** Work instructions **
Using the listing that follows, return every line with the word "config".

[Opening Records for the exercise section]

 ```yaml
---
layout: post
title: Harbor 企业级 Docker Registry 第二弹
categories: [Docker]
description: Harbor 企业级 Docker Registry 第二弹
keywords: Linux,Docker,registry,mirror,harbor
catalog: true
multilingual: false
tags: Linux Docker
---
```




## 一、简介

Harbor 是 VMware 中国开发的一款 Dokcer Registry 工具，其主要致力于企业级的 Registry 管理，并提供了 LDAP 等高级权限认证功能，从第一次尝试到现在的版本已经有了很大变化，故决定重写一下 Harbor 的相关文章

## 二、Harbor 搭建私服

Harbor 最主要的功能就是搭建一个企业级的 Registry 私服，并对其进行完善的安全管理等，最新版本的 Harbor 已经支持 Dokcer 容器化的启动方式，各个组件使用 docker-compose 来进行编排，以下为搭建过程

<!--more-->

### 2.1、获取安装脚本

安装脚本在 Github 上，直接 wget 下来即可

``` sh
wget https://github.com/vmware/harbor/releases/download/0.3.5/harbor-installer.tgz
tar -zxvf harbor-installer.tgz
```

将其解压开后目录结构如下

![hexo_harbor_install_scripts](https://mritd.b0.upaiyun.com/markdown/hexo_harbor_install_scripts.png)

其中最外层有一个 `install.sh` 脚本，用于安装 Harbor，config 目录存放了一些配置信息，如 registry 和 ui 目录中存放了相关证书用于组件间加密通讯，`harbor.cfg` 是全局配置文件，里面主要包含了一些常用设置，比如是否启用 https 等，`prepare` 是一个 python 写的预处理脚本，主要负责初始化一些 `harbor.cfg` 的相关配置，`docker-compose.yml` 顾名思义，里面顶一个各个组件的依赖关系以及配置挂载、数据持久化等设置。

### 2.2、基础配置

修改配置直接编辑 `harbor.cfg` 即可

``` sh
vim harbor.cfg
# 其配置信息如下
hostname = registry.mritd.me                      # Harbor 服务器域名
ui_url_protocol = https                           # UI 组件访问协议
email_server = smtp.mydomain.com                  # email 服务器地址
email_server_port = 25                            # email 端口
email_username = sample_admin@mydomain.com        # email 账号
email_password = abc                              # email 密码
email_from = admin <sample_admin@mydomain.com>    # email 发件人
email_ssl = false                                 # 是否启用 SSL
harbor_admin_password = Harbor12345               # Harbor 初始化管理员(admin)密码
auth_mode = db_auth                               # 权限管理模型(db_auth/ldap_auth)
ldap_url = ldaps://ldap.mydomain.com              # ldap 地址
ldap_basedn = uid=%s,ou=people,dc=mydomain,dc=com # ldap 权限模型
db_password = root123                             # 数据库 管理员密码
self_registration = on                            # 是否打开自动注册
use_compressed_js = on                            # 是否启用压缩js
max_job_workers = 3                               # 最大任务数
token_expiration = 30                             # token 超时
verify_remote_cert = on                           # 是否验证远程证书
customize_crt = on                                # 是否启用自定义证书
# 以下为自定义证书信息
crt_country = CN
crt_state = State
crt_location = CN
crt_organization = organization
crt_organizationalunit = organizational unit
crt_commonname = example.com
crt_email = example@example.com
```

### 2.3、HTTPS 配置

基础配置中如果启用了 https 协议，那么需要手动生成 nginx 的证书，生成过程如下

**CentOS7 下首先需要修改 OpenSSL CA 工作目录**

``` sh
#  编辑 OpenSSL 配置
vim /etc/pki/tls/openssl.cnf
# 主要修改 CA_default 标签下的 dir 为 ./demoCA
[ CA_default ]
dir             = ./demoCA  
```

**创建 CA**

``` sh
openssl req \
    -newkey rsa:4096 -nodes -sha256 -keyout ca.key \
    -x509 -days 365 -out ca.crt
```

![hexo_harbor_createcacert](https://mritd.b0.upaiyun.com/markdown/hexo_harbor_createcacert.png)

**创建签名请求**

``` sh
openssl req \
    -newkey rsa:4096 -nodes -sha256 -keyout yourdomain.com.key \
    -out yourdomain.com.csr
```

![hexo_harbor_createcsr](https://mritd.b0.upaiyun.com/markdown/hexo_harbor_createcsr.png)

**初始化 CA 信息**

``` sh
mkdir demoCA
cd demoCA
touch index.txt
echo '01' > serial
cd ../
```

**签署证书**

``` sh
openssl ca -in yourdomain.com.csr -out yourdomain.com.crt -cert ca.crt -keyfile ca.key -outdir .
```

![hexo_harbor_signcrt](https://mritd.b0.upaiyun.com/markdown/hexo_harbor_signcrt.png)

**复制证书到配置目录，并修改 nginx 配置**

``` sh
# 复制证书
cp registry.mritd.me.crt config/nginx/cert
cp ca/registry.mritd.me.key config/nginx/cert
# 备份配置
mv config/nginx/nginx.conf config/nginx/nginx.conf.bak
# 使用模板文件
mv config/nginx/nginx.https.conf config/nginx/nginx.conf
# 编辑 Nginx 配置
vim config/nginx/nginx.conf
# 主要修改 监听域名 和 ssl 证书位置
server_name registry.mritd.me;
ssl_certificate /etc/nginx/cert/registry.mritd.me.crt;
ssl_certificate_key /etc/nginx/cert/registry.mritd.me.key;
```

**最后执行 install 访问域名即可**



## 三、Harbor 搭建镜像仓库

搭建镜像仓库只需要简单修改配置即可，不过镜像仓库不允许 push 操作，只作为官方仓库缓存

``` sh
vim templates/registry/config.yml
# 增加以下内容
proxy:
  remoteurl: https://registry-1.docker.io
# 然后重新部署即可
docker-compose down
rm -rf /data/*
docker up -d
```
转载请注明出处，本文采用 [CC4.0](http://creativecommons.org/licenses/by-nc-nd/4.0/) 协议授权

[Closing Records for the exercise section]

** Exercise result **
其中最外层有一个 `install.sh` 脚本，用于安装 Harbor，config 目录存放了一些配置信息，如 registry 和 ui 目录中存放了相关证书用于组件间加密通讯，`harbor.cfg` 是全局配置文件，里面主要包含了一些常用设置，比如是否启用 https 等，`prepare` 是一个 python 写的预处理脚本，主要负责初始化一些 `harbor.cfg` 的相关配置，`docker-compose.yml` 顾名思义，里面顶一个各个组件的依赖关系以及配置挂载、数据持久化等设置。
cp registry.mritd.me.crt config/nginx/cert
cp ca/registry.mritd.me.key config/nginx/cert
mv config/nginx/nginx.conf config/nginx/nginx.conf.bak
mv config/nginx/nginx.https.conf config/nginx/nginx.conf
vim config/nginx/nginx.conf
vim templates/registry/config.yml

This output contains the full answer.